Problem description>
Search the listing below for the word "vector" and return each line that contains it.

Input records>
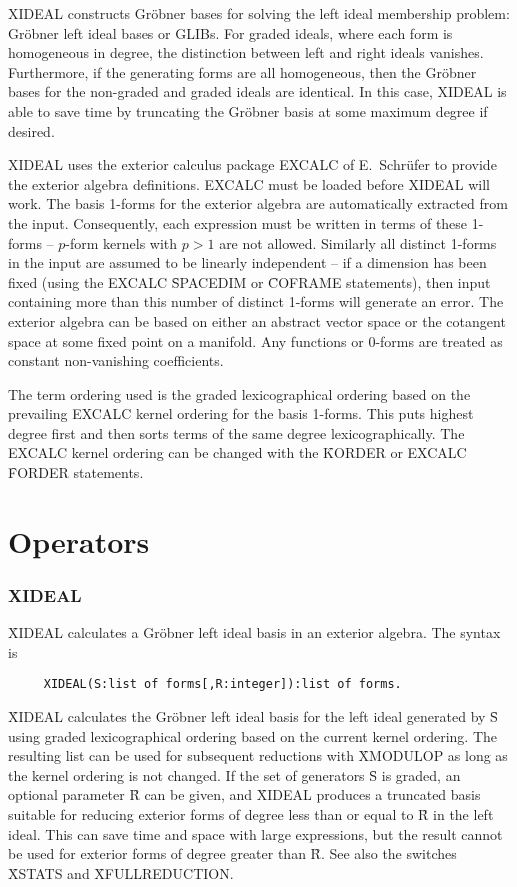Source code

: XIDEAL constructs Gr\"obner bases for solving the left ideal membership
problem: Gr\"obner left ideal bases or GLIBs. For graded ideals, where each
form is homogeneous in degree, the distinction between left and right
ideals vanishes. Furthermore, if the generating forms are all homogeneous,
then the Gr\"obner bases for the non-graded and graded ideals are
identical. In this case, XIDEAL is able to save time by truncating the
Gr\"obner basis at some maximum degree if desired.

XIDEAL uses the exterior calculus package EXCALC of E.~Schr\"ufer
\cite{EXCALC} to provide the exterior algebra definitions. EXCALC must be
loaded before XIDEAL will work. The basis 1-forms for the exterior algebra
are automatically extracted from the input. Consequently, each expression
must be written in terms of these 1-forms -- $p$-form kernels with $p>1$
are not allowed. Similarly all distinct 1-forms in the input are assumed to
be linearly independent -- if a dimension has been fixed (using the EXCALC
\f{SPACEDIM} or \f{COFRAME} statements), then input containing more than this
number of distinct 1-forms will generate an error. The exterior algebra can
be based on either an abstract vector space or the cotangent space at some
fixed point on a manifold. Any functions or 0-forms are treated as constant
non-vanishing coefficients.

The term ordering used is the graded lexicographical ordering based on the
prevailing EXCALC kernel ordering for the basis 1-forms. This puts
highest degree first and then sorts terms of the same degree
lexicographically. The EXCALC kernel ordering can be changed with the
\REDUCE{} \f{KORDER} or EXCALC \f{FORDER} statements.


\section{Operators}

\subsubsection*{XIDEAL}

\f{XIDEAL} calculates a Gr\"obner left ideal basis in
an exterior algebra. The syntax is
\begin{verbatim}
     XIDEAL(S:list of forms[,R:integer]):list of forms.
\end{verbatim}
\f{XIDEAL} calculates the Gr\"obner left ideal basis for the left ideal
generated by \f{S} using graded lexicographical ordering based on the
current kernel ordering. The resulting list can be used for subsequent
reductions with \f{XMODULOP} as long as the kernel ordering is not
changed. If the set of generators \f{S} is graded, an optional parameter
\f{R} can be given, and \f{XIDEAL} produces a truncated basis suitable for
reducing exterior forms of degree less than or equal to \f{R} in the left
ideal. This can save time and space with large expressions, but the result
cannot be used for exterior forms of degree greater than \f{R}. See also
the switches \f{XSTATS} and \f{XFULLREDUCTION}.


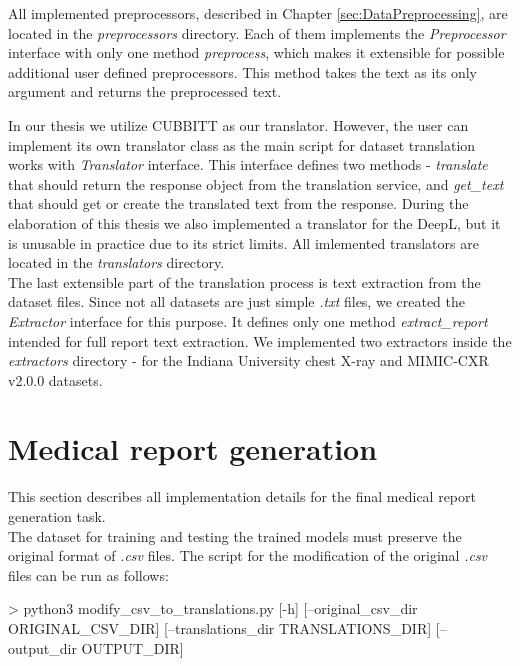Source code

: All implemented preprocessors, described in Chapter \ref{sec:DataPreprocessing}, are located in the \textit{preprocessors} directory. Each of them implements the  \textit{Preprocessor} interface with only one method \textit{preprocess}, which makes it extensible for possible additional user defined preprocessors. This method takes the text as its only argument and returns the preprocessed text.\\
\newpage

In our thesis we utilize CUBBITT as our translator. However, the user can implement its own translator class as the main script for dataset translation works with \textit{Translator} interface. This interface defines two methods - \textit{translate} that should return the response object from the translation service, and \textit{get\_text} that should get or create the translated text from the response. During the elaboration of this thesis we also implemented a translator for the DeepL, but it is unusable in practice due to its strict limits. All imlemented translators are located in the \textit{translators} directory.\\

The last extensible part of the translation process is text extraction from the dataset files. Since not all datasets are just simple \textit{.txt} files, we created the \textit{Extractor} interface for this purpose. It defines only one method \textit{extract\_report} intended for full report text extraction. We implemented two extractors inside the \textit{extractors} directory - for the Indiana University chest X-ray and MIMIC-CXR v2.0.0 datasets.

\section{Medical report generation}
\label{sec:MedRepGenImpl}
This section describes all implementation details for the final medical report generation task. \\

The dataset for training and testing the trained models must preserve the original format of \textit{.csv} files. The script for the modification of the original \textit{.csv} files can be run as follows:
\begin{code}
> python3 modify_csv_to_translations.py [-h] 
                                [--original_csv_dir ORIGINAL_CSV_DIR] 
                                [--translations_dir TRANSLATIONS_DIR]
                                [--output_dir OUTPUT_DIR]
\end{code}

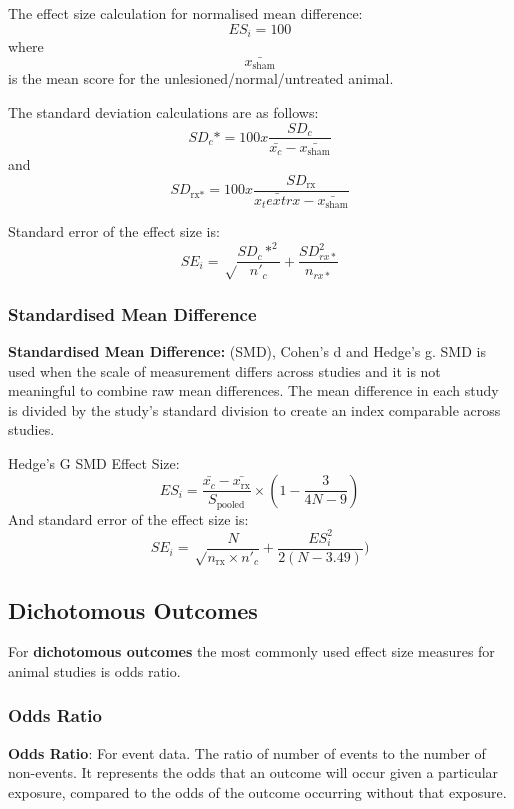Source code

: \documentclass[
]{book}
\begin{document}
The effect size calculation for normalised mean difference:
\[ES_i= 100%
\] where \[\bar{x_\text{sham}} \] is the mean score for the unlesioned/normal/untreated animal.

The standard deviation calculations are as follows:
\[SD_c* = 100 x \frac {SD_c}{\bar{x_c} - \bar{x_\text{sham}}} \] and \[SD_\text{rx*} = 100 x \frac {SD_\text{rx}}{\bar{x_text{rx}} - \bar{x_\text{sham}}}\]

Standard error of the effect size is:
\[SE_i = \sqrt \frac{SD_c*^2}{n'_c} + \frac {SD_{rx*}^2}{n_{rx*}} \]

\hypertarget{standardised-mean-difference}{%
\subsubsection{Standardised Mean Difference}\label{standardised-mean-difference}}

\textbf{Standardised Mean Difference:} (SMD), Cohen's d and Hedge's g. SMD is used when the scale of measurement differs across studies and it is not meaningful to combine raw mean differences. The mean difference in each study is divided by the study's standard division to create an index comparable across studies.

Hedge's G SMD Effect Size:
\[ES_i = \frac {\bar{x_c} - \bar{x_\text{rx}}}{S_{\text{pooled}}} \times (1 - \frac{3}{4N - 9})  \]
And standard error of the effect size is:
\[ SE_i = \sqrt \frac{N}{n_{\text{rx}} \times n'_c} + \frac{ES_i^2}{2(N - 3.49)})\]

\hypertarget{dichotomous-outcomes}{%
\subsection{Dichotomous Outcomes}\label{dichotomous-outcomes}}

For \textbf{dichotomous outcomes} the most commonly used effect size measures for animal studies is odds ratio.

\hypertarget{odds-ratio}{%
\subsubsection{Odds Ratio}\label{odds-ratio}}

\textbf{Odds Ratio}: For event data. The ratio of number of events to the number of non-events. It represents the odds that an outcome will occur given a particular exposure, compared to the odds of the outcome occurring without that exposure.
\end{document}
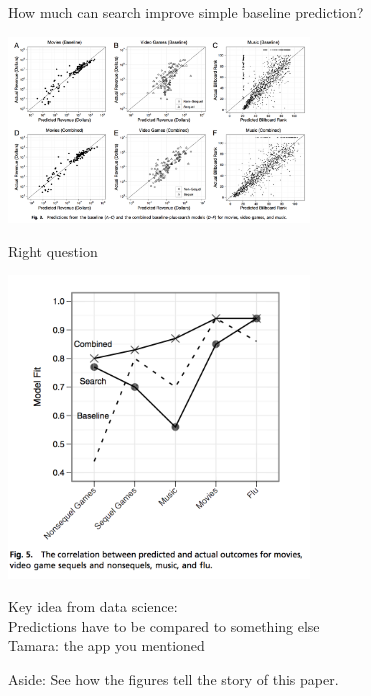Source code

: \documentclass[aspectratio=169]{beamer}
\def\vf{\vfill}
\begin{document}
\begin{frame}

How much can search improve simple baseline prediction?
\pause
\begin{center}
\includegraphics[width=0.6\textwidth]{figures/goel_predicting_2010_fig3}
\end{center}
\pause
\vf
Right question

\end{frame}
\begin{frame}

\begin{center}
\includegraphics[width=0.6\textwidth]{figures/goel_predicting_2010_fig5}
\end{center}

\end{frame}
\begin{frame}

Key idea from data science:\\
Predictions have to be compared to something else\\
\pause
Tamara: the app you mentioned

\end{frame}
\begin{frame}

{\Large
\begin{center}
Aside: See how the figures tell the story of this paper.
\end{center}
}

\end{frame}
\end{document}

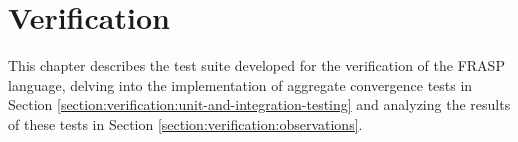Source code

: 
\chapter{Verification}
\label{chapter:verification}

This chapter describes the test suite developed for the verification of the
FRASP language, delving into the implementation of aggregate convergence tests
in Section \ref{section:verification:unit-and-integration-testing} and
analyzing the results of these tests in Section
\ref{section:verification:observations}.


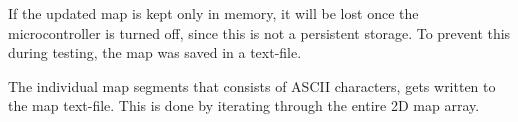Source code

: If the updated map is kept only in memory, it will be lost once the microcontroller is turned off, since this is not a persistent storage. To prevent this during testing, the map was saved in a text-file.

The individual map segments that consists of ASCII characters, gets written to the map text-file.
This is done by iterating through the entire 2D map array.


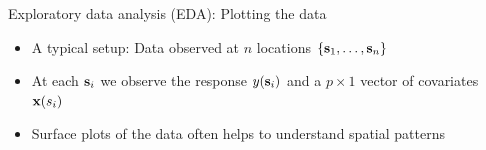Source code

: \begin{frame}{Exploratory data analysis (EDA): Plotting the data}
	\begin{itemize}
		\item A typical setup: Data observed at $n$ locations $\{\textbf{s}_1,\ldots,\textbf{s}_n\}$
		\item At each $\textbf{s}_i$ we observe the response $y(\textbf{s}_i)$ and a $p\times 1$ vector of covariates $\textbf{x}(s_i)$
		\item \alert{Surface plots} of the data often helps to understand spatial patterns
	\end{itemize}
	\vskip-7mm\begin{figure}

\end{figure}
\end{frame}
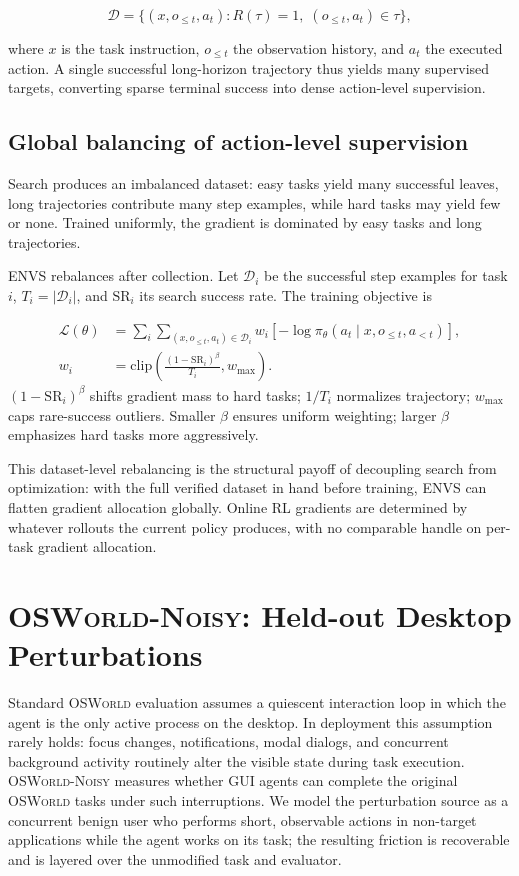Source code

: \documentclass[11pt]{article}
\begin{document}
\[\mathcal{D} = \{(x, o_{\le t}, a_t) : R(\tau)=1,\; (o_{\le t}, a_t) \in \tau\},\]

where $x$ is the task instruction, $o_{\le t}$ the observation history, and $a_t$ the executed action. A single successful long-horizon trajectory thus yields many supervised targets, converting sparse terminal success into dense action-level supervision.

\subsection{Global balancing of action-level supervision}
Search produces an imbalanced dataset: easy tasks yield many successful leaves, long trajectories contribute many step examples, while hard tasks may yield few or none. Trained uniformly, the gradient is dominated by easy tasks and long trajectories.

ENVS rebalances after collection. Let $\mathcal{D}_i$ be the successful step examples for task $i$, $T_i = |\mathcal{D}_i|$, and $\mathrm{SR}_i$ its search success rate. The training objective is

\[
\begin{aligned}
\mathcal{L}(\theta)
&=
\sum_i
\sum_{(x,o_{\le t},a_t)\in \mathcal{D}_i}
w_i
\left[-\log \pi_\theta(a_t \mid x,o_{\le t},a_{<t})\right], \\
w_i
&=
\mathrm{clip}\!\left(
\frac{(1-\mathrm{SR}_i)^\beta}{T_i},
w_{\max}
\right).
\end{aligned}
\]
$(1-\mathrm{SR}_i)^\beta$ shifts gradient mass to hard tasks; $1/T_i$ normalizes trajectory; $w_{\max}$ caps rare-success outliers. Smaller $\beta$ ensures uniform weighting; larger $\beta$ emphasizes hard tasks more aggressively.

This dataset-level rebalancing is the structural payoff of decoupling search from optimization: with the full verified dataset in hand before training, ENVS can flatten gradient allocation globally. Online RL gradients are determined by whatever rollouts the current policy produces, with no comparable handle on per-task gradient allocation.

\section{\textsc{OSWorld-Noisy}: Held-out Desktop Perturbations}

Standard \textsc{OSWorld} evaluation assumes a quiescent interaction
loop in which the agent is the only active process on the desktop. In
deployment this assumption rarely holds: focus changes, notifications,
modal dialogs, and concurrent background activity routinely alter the
visible state during task execution. \textsc{OSWorld-Noisy} measures
whether GUI agents can complete the original \textsc{OSWorld} tasks
under such interruptions. We model the perturbation source as a
concurrent benign user who performs short, observable actions in
non-target applications while the agent works on its task; the
resulting friction is recoverable and is layered over the unmodified
task and evaluator.
\end{document}
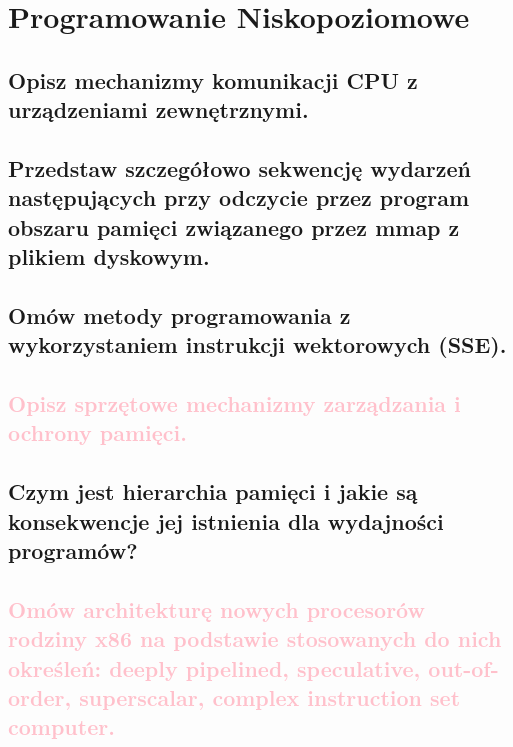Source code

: \chapter{Programowanie Niskopoziomowe}

\section{Opisz mechanizmy komunikacji CPU z urządzeniami zewnętrznymi.}


\section{Przedstaw szczegółowo sekwencję wydarzeń następujących przy odczycie przez program obszaru pamięci związanego przez mmap z plikiem dyskowym.}



\section{Omów metody programowania z wykorzystaniem instrukcji wektorowych (SSE).}


\section{\textcolor{pink}{Opisz sprzętowe mechanizmy zarządzania i ochrony pamięci.}}


\section{Czym jest hierarchia pamięci i jakie są konsekwencje jej istnienia dla wydajności programów?}


\section{\textcolor{pink}{Omów architekturę nowych procesorów rodziny x86 na podstawie stosowanych do nich określeń: deeply pipelined, speculative, out-of-order, superscalar, complex instruction set computer.}}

Finished exercise>
be based on either an abstract vector space or the cotangent space at some
		\item At each $\textbf{s}_i$ we observe the response $y(\textbf{s}_i)$ and a $p\times 1$ vector of covariates $\textbf{x}(s_i)$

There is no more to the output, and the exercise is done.